Using the limit comparison test for the following:

$$a_k=\frac{\sin\frac1{k^2+1}}k\;\;,\;\;\;b_k:=\frac1{k^2+1}\implies \frac{a_k}{b_k}=\frac1k\frac{\sin\frac1{k^2+1}}{\frac1{k^2+1}}\xrightarrow[k\to\infty]{}0\cdot1=0$$

so $\;\sum a_k\;$ converges because $\;\sum b_k\;$ does, and thus your series converges absolutely ( since

$$\;\left|\sin\cfrac{(-1)^k}{k^2+1}\right|=\sin\cfrac1{k^2+1}\;)$$

and then it converges.

Since for $k\geq 1$, $$\left|\frac{1}{k}\cdot \sin\left(\frac{(-1)^k}{1+k^2}\right)\right|=\frac{1}{k}\cdot \sin\left(\frac{1}{1+k^2}\right)\sim \frac{1}{k}\cdot\frac{1}{1+k^2}\sim \frac{1}{k^3}$$ and $3>1$, then the series converges absolutely and therefore it is also convergent.

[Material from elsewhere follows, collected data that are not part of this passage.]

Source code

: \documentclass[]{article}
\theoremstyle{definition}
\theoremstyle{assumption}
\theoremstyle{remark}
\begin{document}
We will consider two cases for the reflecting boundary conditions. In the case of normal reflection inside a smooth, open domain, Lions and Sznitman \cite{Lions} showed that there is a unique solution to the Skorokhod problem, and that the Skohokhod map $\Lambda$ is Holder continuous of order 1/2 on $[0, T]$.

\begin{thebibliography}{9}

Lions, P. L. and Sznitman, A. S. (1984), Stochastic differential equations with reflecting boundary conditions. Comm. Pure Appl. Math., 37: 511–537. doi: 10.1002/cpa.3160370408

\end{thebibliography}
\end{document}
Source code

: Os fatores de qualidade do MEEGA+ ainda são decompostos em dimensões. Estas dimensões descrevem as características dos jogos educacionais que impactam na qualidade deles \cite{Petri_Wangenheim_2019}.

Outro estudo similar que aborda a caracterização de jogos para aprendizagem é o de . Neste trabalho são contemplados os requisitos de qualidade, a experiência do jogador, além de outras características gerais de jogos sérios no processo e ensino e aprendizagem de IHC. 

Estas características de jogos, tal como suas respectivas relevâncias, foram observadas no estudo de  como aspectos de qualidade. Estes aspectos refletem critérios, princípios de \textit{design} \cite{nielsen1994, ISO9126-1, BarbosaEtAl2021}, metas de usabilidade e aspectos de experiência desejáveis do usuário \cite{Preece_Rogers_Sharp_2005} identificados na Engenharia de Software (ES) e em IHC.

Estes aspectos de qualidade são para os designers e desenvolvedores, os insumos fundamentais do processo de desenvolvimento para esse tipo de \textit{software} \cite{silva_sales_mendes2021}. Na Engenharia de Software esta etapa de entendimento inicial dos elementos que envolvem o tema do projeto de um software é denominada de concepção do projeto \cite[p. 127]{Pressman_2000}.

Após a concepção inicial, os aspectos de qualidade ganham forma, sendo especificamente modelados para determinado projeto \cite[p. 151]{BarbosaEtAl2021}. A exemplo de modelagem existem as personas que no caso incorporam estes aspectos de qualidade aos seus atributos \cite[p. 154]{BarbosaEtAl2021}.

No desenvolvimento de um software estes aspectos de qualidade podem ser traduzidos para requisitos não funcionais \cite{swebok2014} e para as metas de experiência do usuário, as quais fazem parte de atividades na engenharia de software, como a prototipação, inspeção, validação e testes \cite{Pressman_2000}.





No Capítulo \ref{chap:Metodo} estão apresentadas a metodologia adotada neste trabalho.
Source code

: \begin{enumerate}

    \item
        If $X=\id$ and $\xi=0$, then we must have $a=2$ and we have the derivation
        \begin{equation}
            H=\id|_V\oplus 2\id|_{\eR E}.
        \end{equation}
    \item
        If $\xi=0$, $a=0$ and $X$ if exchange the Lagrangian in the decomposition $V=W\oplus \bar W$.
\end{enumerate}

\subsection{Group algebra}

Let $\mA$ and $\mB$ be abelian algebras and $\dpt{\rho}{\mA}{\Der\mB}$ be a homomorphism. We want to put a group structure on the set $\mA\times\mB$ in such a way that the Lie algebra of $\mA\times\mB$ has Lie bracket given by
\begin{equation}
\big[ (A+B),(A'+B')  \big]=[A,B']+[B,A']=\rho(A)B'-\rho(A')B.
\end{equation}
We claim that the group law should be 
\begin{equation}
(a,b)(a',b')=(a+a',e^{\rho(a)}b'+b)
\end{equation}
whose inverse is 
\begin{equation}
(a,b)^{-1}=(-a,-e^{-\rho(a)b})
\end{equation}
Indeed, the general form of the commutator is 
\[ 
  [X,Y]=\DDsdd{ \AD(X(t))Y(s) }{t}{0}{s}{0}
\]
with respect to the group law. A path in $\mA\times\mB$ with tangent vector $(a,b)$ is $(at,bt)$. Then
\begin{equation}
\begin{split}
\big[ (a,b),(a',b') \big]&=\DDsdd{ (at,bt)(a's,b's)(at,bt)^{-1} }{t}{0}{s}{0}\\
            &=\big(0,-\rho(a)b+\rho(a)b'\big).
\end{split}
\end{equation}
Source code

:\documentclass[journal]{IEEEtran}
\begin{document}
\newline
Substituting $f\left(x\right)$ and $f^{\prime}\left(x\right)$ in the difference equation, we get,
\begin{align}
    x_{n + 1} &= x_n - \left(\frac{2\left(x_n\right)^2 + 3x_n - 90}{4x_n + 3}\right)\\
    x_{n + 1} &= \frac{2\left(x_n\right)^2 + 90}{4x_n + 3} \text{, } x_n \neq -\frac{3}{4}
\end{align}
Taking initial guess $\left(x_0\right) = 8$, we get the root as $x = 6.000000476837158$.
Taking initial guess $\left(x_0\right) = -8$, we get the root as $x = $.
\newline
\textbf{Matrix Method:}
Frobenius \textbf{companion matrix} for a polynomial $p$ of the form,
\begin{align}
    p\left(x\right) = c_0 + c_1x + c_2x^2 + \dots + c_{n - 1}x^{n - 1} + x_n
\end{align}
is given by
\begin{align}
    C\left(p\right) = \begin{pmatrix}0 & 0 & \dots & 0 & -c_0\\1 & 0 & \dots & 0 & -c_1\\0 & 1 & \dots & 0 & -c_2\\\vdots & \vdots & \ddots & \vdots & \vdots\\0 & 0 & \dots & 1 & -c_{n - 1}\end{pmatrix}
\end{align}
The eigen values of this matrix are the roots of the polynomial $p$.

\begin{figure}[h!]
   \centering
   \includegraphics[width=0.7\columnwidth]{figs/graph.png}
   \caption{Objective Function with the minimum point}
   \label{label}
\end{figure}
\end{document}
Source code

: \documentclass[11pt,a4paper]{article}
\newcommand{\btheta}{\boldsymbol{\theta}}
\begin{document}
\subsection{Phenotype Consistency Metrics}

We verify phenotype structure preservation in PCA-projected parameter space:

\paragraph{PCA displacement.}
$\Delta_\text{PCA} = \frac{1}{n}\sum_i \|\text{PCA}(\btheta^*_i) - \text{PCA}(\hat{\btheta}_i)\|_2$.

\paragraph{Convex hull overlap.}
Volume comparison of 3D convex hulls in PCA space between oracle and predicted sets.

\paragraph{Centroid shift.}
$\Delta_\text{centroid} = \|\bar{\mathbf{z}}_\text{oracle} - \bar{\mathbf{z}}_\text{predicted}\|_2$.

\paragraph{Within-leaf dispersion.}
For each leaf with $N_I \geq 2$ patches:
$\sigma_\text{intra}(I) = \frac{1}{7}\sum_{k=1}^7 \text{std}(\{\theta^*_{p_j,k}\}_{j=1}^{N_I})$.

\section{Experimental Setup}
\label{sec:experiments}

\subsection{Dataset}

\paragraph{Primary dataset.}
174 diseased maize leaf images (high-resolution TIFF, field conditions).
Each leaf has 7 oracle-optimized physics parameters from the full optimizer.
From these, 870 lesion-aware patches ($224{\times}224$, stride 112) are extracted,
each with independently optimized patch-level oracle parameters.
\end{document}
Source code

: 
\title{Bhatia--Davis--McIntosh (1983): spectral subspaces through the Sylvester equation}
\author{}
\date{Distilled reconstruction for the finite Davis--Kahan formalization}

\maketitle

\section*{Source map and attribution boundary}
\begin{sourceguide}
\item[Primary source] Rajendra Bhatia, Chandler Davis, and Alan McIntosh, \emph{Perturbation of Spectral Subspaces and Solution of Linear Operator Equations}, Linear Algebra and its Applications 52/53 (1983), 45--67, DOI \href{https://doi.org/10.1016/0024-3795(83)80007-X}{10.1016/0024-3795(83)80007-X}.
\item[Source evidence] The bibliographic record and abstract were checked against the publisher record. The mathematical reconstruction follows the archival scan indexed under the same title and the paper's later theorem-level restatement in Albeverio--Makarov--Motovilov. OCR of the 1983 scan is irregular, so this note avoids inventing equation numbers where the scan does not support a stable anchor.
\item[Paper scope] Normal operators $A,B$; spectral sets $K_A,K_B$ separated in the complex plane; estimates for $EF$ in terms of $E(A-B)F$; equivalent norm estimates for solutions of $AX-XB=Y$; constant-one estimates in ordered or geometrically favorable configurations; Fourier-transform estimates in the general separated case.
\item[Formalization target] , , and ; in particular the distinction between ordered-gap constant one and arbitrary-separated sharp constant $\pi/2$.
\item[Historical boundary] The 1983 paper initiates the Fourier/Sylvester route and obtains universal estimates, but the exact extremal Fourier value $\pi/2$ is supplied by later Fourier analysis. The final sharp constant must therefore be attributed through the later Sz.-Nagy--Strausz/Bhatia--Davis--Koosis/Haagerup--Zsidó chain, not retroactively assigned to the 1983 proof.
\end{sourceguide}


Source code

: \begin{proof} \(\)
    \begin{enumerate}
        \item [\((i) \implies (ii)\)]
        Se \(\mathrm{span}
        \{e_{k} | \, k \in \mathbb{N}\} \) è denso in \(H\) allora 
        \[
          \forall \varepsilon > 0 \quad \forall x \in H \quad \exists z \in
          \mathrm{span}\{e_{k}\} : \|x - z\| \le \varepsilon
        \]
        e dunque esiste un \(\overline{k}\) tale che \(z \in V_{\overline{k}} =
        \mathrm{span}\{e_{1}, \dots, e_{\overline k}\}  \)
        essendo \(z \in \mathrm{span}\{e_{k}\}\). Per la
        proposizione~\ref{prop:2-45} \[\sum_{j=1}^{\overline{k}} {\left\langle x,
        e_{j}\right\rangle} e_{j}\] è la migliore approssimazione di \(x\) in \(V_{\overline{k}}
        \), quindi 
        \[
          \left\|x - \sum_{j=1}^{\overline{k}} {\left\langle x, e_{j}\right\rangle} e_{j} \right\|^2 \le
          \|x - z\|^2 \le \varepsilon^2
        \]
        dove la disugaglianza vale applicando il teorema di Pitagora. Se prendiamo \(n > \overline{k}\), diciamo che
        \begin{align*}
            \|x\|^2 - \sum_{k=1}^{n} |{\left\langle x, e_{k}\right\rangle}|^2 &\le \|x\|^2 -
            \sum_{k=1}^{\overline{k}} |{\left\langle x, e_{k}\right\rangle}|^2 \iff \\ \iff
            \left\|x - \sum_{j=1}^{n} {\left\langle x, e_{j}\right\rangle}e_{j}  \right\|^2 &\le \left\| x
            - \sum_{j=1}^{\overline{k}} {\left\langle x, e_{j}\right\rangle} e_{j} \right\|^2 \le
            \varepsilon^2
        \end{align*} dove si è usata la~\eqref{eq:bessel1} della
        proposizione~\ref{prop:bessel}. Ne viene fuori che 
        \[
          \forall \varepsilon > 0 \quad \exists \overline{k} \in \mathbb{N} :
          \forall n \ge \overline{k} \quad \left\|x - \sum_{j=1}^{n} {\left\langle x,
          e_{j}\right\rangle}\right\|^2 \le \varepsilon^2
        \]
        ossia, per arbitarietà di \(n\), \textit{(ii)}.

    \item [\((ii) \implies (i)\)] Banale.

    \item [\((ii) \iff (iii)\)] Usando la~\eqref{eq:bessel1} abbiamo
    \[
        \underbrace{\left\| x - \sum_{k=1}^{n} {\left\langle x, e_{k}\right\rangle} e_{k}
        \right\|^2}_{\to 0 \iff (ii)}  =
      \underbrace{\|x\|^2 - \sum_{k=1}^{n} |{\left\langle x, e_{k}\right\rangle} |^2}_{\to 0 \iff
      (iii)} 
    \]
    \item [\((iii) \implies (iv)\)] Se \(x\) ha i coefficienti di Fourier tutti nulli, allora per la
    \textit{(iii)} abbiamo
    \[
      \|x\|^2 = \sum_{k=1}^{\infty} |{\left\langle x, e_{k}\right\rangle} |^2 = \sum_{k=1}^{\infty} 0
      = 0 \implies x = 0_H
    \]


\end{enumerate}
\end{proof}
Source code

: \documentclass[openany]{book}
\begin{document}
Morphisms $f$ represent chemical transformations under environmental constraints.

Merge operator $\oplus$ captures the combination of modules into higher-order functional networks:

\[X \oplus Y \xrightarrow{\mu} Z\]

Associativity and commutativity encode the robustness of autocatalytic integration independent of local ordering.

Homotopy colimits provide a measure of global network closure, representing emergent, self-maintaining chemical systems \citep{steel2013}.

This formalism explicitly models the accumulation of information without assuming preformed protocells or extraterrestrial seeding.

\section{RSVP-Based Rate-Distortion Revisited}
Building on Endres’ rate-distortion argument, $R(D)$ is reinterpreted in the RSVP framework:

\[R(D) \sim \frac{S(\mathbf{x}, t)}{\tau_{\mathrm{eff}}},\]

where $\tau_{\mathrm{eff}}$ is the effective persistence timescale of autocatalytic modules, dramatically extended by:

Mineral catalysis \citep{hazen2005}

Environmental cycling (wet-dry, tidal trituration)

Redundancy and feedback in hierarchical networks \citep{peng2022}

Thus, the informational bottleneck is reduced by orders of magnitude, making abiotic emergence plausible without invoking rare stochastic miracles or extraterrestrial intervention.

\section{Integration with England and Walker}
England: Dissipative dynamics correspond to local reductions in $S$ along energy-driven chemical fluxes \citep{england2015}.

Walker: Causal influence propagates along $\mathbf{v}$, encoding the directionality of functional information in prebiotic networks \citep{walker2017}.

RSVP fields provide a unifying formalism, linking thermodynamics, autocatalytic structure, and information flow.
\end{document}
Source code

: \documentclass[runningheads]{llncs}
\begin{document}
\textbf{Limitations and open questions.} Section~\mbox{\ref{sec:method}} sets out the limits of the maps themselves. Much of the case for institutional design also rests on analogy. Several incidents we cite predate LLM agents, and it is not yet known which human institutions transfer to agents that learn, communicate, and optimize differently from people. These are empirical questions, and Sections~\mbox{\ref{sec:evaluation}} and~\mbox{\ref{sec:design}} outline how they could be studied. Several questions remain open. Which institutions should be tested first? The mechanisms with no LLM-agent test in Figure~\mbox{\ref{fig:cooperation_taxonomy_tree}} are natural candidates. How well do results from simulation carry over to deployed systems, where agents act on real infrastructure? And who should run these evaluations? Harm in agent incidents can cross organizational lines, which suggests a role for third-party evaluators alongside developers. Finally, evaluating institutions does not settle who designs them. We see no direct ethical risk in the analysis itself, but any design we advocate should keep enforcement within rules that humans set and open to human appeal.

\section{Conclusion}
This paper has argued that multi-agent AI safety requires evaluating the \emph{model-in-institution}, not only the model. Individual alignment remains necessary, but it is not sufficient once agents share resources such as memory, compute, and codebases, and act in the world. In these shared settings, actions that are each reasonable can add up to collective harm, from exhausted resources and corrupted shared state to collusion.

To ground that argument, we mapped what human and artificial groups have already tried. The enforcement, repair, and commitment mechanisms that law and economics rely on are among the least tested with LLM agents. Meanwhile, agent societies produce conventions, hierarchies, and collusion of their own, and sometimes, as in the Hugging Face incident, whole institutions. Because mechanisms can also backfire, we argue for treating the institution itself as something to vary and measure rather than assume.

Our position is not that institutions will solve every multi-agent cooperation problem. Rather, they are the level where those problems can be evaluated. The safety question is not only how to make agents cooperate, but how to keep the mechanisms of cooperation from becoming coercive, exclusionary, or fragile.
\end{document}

Note that $\sin((-1)^k/(1+k^2))=\sin(1/(1+k^2))$ if $k$ is even and $-\sin(1/(1+k^2))$ is $k$ is odd. Further, as $k\to\infty$ we have $(1/k)\sin(1/(1+k^2))\downarrow0$. So you are in the shape of $\sum_na_n$ where $a_n$ are alternating, $a_n\to0$. Thus by Leibnitz test the series converges.